1. Open up the main window via the tray icon or from startmenu

2. Make sure it detects the device/GPU and drivers properly

3. Under the "Target adapter", click the button next to the word "customize"

4. Then select the "Low level settings icon" which looks like a gpu card

5. You'll see different tabs.. Choose "Fan"

6. Then you'll see "Enable low-level fan control", which should be checked, if it asks for reboot or detect now, choose detect now.

7. Now you can raise or lower the fan speeds. (What I did was save fan profiles so that I could use it later for automatically changing fan speeds for the GPU, either make 1 or more profiles for the speeds that you desire)

8. After saving profiles click on "ok" to exit the setting window, and now were back on the main RvTuner Window

9. Time to set up the HW monitoring feature of RvTuner. Do this by clicking on the customize button as we did earlier. And select the icon with the magnifying glass on a chip.

10. The hardware monitoring window should show, it has different graphs of sorts.

11. Now activate it via clicking on the Red recording icon like button. 

12. Click on the setup button and we will now configure what Items you want it to show. Basically it's the setup for the HW Monitoring interface and if you want the values to be shown you could edit the settings there for font color and if you want them to show on the system tray.

13. After enabling the HW Monitoring tool, you can now close the window but don't stop the monitoring tool. We will now go to the "Launchers Tab" on the main riva tuner window.

14. Click on the green "+" button, to add your new launcher, then select regular item, next screen will show you which items you want to add. Specifically the fan profile, but 1st you have to name the launcher, EX: fan 75%, after naming the launcher the greyed out or disabled fields would now be active.

15. Tick the check box on "Associated Fan Profile", and then on the drop down menu select "low-level"

16. Now the dropdown for the fan profiles we made earlier are now selectable, choose the preferred fan speed you saved.
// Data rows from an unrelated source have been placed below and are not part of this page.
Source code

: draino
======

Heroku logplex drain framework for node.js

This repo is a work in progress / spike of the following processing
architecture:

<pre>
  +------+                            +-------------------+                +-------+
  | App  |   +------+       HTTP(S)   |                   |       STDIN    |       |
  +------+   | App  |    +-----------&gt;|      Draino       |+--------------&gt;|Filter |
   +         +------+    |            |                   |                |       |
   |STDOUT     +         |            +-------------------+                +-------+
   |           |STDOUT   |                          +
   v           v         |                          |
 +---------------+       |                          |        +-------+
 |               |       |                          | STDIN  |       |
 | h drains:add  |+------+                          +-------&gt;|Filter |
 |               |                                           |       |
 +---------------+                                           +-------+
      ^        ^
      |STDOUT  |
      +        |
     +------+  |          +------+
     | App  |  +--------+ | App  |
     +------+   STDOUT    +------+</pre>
Then click on the Ok button. 

(Repeat steps 14-16 if you have lots of fan profiles.)

17. After creating the launchers it's time to make them work via the Scheduler, go to that tab and then make a scheduling scheme via clicking the green "+".

18. A new window will appear and then you can edit the properties of the task name the task 1st. Then choose "item" from the drop down box beside "Launch", and then the name of the launcher item we made (so you won't confuse yourself just name the launchers with the speeds of the fan).

19.  Finally change the scheduling type via the drop down menu to "hardware monitoring range event", there you can see the data source on another drop down, and change it to "core temperature" and you can now set the range of temp on which the fan would speed up or slow down, or you can set it another way via using the Threshold and set a constant temp. (ex: gpu core 70c upward fan would run at 100% or vice versa for lower temps)

20. After setting this all up, make sure Rivatuner is on windows start up. also the hardware monitor should be enabled for this to take fully in effect.


Hope this helped, and if any1 sees flaws feel free to tell me , just tried to help this guide is from my experience in using Riva Tuner


----------



## Formula350 (Oct 4, 2008)

As nice as that all was Psycho lol I'd have to recommend using ATiTrayTools (ATT) and in the Hardware>Overclocking section, click the "Fan" tab tick "Include in Profile" and then select "Automatic depended on temperature". Proceed to fill in what you'd like for temps. Mines no HD series card, but my settings are in the attached pic.

To be fair, I think you actually need a profile first. To make it simple, if the clocks that are displayed in the Overclocking tab are what you game at, just save that as a profile. If you have 2D and 3D speeds like me, and ATT auto-switches for you, then I'll be happy to explain that for you (only 2 more steps and easy to do).


----------